Promising to give "my very best until the very end," presumed GOP presidential contender Tim Pawlenty announced Tuesday that he will not seek a third term as governor in 2010.
The declaration instantly triggered rampant speculation that Pawlenty, on the short list to be Sen. John McCain's running mate last summer, is positioning himself for a 2012 GOP presidential run.
Pawlenty firmly downplayed any such plans at the Tuesday news conference, while clearly leaving his options open.
"My focus is going to be on my next 19 months and finishing this term out strong," Pawlenty told reporters. "Beyond that, I don't know what my plans are. I don't have any plans beyond that. I don't know what the future holds."
Pawlenty quickly added, however, that he isn't "ruling anything in or out."
The Pawlenty announcement is expected to touch off a wide-ranging political scramble: Pawlenty's potential rivals for the GOP nomination, such as Alaska Gov. Sarah Palin, former Massachusetts Gov. Mitt Romney and former Arkansas Gov. Mike Huckabee, will likely cast a wary eye his way. Pawlenty has shown an ability to inspire the GOP base while also appealing to independent voters. "It is likely that he will run in 2012, but Romney is not his chief opponent," political analyst Dick Morris tells Newsmax. "All the polling shows Palin and Huckabee ahead of Romney" Ben Smith of Politico says Pawlenty's decision "certainly doesn't diminish" his presidential prospects, adding "The move also frees him from the strictures of tough Minnesota campaign-finance laws, which made presidential fundraising tough." Pawlenty said he is making the announcement now to give gubernatorial aspirants an opportunity to prepare. Three Republicans have already shown interest in the job, including former Pawlenty chief of staff Charlie Weaver. With the popular GOP governor out of the picture, Democrats can be expected to mount a major effort to reclaim Minnesota's statehouse. Followers of the ongoing Al Franken-Norm Coleman battle over Minnesota's second Senate seat will be watching carefully for any change in Pawlenty's approach. Pawlenty was expected to come under massive political pressure to sign off on Franken's election certificate, if the Minnesota Supreme Court were to rule in the Democrat's favor. Progressive blogs are speculating Pawlenty will now be more focused on the national GOP constituency, suggesting he'll do whatever he can to delay Democratic acquisition of a 60-vote majority in the Senate. Pawlenty has stated he will take whatever action is required by Minnesota law, while remaining coy his interpretation of what that means.
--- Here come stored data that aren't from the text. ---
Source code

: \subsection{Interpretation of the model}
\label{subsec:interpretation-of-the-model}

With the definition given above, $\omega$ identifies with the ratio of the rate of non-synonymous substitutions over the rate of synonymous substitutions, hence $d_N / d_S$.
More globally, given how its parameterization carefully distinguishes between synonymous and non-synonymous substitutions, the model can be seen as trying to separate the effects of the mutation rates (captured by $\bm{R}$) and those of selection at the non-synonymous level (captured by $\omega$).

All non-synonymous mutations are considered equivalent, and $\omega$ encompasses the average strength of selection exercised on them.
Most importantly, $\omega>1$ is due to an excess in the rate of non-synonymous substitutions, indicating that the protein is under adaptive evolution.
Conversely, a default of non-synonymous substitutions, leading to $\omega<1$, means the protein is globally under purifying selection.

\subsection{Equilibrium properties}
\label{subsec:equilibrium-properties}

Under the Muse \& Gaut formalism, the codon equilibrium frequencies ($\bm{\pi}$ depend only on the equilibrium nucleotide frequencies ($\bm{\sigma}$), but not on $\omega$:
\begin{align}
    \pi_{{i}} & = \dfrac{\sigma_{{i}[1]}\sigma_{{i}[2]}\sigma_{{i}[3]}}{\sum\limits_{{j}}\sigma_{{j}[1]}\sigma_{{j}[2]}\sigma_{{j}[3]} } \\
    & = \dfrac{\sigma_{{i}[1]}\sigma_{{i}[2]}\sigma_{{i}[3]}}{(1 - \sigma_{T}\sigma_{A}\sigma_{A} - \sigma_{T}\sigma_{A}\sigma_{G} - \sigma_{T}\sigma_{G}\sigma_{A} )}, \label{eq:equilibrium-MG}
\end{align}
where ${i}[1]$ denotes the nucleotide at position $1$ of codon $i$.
One clue to Pawlenty's ambitions: The major accomplishments of his administration that he cited Tuesday all have national political ramifications. He mentioned "keeping a lid on taxes and spending" and nation-leading efforts supporting members of the military and veterans and their families." He also cited health-care reform and educational reforms.
Pawlenty said he "absolutely could have won and would have won a third term" had he decided to run, mentioning recent polls showing his popularity relatively strong compared to others states' governors. He said his administration had made "a major, positive" difference for the people of Minnesota.
"I still have a lot of ideas and energies left," Pawlenty said. "But being governor should not be a permanent position for anyone. When it comes to how long someone should stay in an elected position, a little less is better than too much."